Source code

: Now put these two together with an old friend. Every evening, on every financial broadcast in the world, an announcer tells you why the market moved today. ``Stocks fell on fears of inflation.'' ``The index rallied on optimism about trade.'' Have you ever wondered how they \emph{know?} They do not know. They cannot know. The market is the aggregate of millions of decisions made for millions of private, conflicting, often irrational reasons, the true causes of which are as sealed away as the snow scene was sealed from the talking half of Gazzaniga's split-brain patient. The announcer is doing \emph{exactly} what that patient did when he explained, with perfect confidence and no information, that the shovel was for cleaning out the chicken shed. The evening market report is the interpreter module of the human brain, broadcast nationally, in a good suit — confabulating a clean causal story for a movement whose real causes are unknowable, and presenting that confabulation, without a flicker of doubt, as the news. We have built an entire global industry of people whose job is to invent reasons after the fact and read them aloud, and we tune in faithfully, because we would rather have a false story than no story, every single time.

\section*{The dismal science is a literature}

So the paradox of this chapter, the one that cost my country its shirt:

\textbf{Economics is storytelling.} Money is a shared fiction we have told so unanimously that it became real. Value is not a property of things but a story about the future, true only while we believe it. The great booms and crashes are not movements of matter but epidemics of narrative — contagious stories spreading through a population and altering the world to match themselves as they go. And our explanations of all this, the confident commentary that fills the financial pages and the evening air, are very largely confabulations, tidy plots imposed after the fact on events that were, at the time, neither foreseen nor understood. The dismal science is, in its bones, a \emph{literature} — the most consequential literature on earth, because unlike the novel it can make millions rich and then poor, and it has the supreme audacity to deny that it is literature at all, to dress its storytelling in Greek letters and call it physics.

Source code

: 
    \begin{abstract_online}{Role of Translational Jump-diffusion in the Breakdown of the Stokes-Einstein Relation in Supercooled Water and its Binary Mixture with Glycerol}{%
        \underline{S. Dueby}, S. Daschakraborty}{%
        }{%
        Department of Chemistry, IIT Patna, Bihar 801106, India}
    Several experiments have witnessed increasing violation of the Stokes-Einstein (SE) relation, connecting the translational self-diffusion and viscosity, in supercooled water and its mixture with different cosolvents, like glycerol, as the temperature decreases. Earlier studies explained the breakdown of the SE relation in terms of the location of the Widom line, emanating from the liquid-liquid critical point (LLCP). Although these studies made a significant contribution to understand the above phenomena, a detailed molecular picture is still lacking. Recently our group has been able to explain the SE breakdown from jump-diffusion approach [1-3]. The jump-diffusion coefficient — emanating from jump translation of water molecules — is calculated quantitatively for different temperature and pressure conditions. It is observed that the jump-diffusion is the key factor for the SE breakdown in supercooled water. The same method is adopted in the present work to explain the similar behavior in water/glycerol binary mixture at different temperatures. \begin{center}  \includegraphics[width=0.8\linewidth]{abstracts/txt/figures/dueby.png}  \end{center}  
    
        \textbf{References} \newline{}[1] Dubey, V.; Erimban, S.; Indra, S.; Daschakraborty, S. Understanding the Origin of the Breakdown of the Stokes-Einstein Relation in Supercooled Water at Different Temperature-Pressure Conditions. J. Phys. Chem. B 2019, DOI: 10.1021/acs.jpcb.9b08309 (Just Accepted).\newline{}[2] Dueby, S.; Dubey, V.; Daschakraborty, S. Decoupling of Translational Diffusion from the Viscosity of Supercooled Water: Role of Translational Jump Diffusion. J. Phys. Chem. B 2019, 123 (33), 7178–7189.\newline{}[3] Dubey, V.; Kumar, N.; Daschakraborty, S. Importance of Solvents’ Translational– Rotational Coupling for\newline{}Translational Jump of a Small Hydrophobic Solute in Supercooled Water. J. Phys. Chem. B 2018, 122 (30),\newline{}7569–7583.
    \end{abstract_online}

++++++

WHAT TO WORK ON: Word for word, copy out the data.

ANSWER SPACE:
Source code

: Now put these two together with an old friend. Every evening, on every financial broadcast in the world, an announcer tells you why the market moved today. ``Stocks fell on fears of inflation.'' ``The index rallied on optimism about trade.'' Have you ever wondered how they \emph{know?} They do not know. They cannot know. The market is the aggregate of millions of decisions made for millions of private, conflicting, often irrational reasons, the true causes of which are as sealed away as the snow scene was sealed from the talking half of Gazzaniga's split-brain patient. The announcer is doing \emph{exactly} what that patient did when he explained, with perfect confidence and no information, that the shovel was for cleaning out the chicken shed. The evening market report is the interpreter module of the human brain, broadcast nationally, in a good suit — confabulating a clean causal story for a movement whose real causes are unknowable, and presenting that confabulation, without a flicker of doubt, as the news. We have built an entire global industry of people whose job is to invent reasons after the fact and read them aloud, and we tune in faithfully, because we would rather have a false story than no story, every single time.

\section*{The dismal science is a literature}

So the paradox of this chapter, the one that cost my country its shirt:

\textbf{Economics is storytelling.} Money is a shared fiction we have told so unanimously that it became real. Value is not a property of things but a story about the future, true only while we believe it. The great booms and crashes are not movements of matter but epidemics of narrative — contagious stories spreading through a population and altering the world to match themselves as they go. And our explanations of all this, the confident commentary that fills the financial pages and the evening air, are very largely confabulations, tidy plots imposed after the fact on events that were, at the time, neither foreseen nor understood. The dismal science is, in its bones, a \emph{literature} — the most consequential literature on earth, because unlike the novel it can make millions rich and then poor, and it has the supreme audacity to deny that it is literature at all, to dress its storytelling in Greek letters and call it physics.

Source code

: 
    \begin{abstract_online}{Role of Translational Jump-diffusion in the Breakdown of the Stokes-Einstein Relation in Supercooled Water and its Binary Mixture with Glycerol}{%
        \underline{S. Dueby}, S. Daschakraborty}{%
        }{%
        Department of Chemistry, IIT Patna, Bihar 801106, India}
    Several experiments have witnessed increasing violation of the Stokes-Einstein (SE) relation, connecting the translational self-diffusion and viscosity, in supercooled water and its mixture with different cosolvents, like glycerol, as the temperature decreases. Earlier studies explained the breakdown of the SE relation in terms of the location of the Widom line, emanating from the liquid-liquid critical point (LLCP). Although these studies made a significant contribution to understand the above phenomena, a detailed molecular picture is still lacking. Recently our group has been able to explain the SE breakdown from jump-diffusion approach [1-3]. The jump-diffusion coefficient — emanating from jump translation of water molecules — is calculated quantitatively for different temperature and pressure conditions. It is observed that the jump-diffusion is the key factor for the SE breakdown in supercooled water. The same method is adopted in the present work to explain the similar behavior in water/glycerol binary mixture at different temperatures. \begin{center}  \includegraphics[width=0.8\linewidth]{abstracts/txt/figures/dueby.png}  \end{center}  
    
        \textbf{References} \newline{}[1] Dubey, V.; Erimban, S.; Indra, S.; Daschakraborty, S. Understanding the Origin of the Breakdown of the Stokes-Einstein Relation in Supercooled Water at Different Temperature-Pressure Conditions. J. Phys. Chem. B 2019, DOI: 10.1021/acs.jpcb.9b08309 (Just Accepted).\newline{}[2] Dueby, S.; Dubey, V.; Daschakraborty, S. Decoupling of Translational Diffusion from the Viscosity of Supercooled Water: Role of Translational Jump Diffusion. J. Phys. Chem. B 2019, 123 (33), 7178–7189.\newline{}[3] Dubey, V.; Kumar, N.; Daschakraborty, S. Importance of Solvents’ Translational– Rotational Coupling for\newline{}Translational Jump of a Small Hydrophobic Solute in Supercooled Water. J. Phys. Chem. B 2018, 122 (30),\newline{}7569–7583.
    \end{abstract_online}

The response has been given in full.